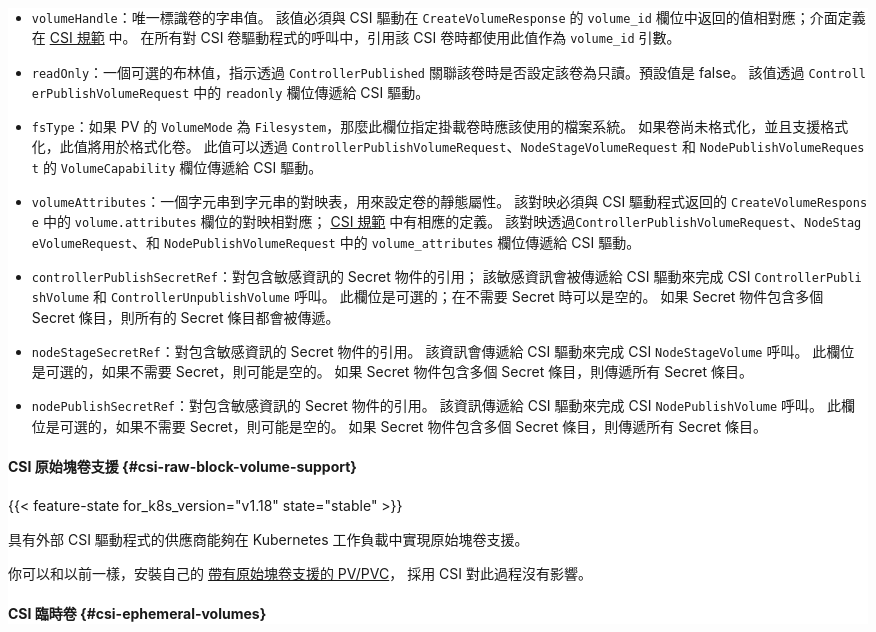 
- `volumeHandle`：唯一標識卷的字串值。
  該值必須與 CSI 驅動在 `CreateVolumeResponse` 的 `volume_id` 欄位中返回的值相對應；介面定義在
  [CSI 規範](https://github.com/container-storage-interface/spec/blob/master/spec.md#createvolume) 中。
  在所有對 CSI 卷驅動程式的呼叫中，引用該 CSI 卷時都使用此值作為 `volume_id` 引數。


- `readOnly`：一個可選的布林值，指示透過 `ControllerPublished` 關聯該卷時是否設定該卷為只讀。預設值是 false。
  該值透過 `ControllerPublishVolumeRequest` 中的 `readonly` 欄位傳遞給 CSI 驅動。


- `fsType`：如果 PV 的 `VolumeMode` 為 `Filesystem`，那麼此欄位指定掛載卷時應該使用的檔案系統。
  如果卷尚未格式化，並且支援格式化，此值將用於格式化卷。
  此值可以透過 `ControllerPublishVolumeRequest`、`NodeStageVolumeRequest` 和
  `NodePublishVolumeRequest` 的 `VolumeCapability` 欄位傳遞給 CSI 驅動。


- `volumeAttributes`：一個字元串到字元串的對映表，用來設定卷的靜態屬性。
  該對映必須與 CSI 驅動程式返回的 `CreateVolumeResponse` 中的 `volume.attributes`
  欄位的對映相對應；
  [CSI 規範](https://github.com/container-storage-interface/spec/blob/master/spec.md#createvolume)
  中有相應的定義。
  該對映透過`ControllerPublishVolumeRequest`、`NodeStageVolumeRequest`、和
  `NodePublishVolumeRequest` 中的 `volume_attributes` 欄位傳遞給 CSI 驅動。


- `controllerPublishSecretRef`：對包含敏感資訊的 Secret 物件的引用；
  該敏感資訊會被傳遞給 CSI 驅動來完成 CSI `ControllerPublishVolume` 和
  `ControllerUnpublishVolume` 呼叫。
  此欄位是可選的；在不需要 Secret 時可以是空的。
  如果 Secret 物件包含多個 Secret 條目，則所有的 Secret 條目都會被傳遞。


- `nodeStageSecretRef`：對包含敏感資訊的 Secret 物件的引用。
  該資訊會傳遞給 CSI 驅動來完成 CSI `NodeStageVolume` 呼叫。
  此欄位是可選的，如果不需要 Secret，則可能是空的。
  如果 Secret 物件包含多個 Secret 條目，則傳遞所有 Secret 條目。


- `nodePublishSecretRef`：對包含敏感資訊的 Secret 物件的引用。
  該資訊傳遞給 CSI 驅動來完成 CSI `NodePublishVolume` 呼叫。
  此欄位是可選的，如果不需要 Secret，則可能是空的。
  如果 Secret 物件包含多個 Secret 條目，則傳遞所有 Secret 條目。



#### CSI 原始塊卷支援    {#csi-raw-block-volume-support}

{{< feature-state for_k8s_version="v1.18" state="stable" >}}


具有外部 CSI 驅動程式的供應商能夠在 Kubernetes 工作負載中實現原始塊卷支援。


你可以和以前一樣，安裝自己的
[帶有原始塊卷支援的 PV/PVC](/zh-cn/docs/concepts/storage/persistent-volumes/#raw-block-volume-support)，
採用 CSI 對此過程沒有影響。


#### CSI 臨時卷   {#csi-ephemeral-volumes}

**Problem description**
Using the entries above, work out the number of lines containing the string "NodePublishVolumeRequest", and supply only that number.

**Reply to the exercise**
2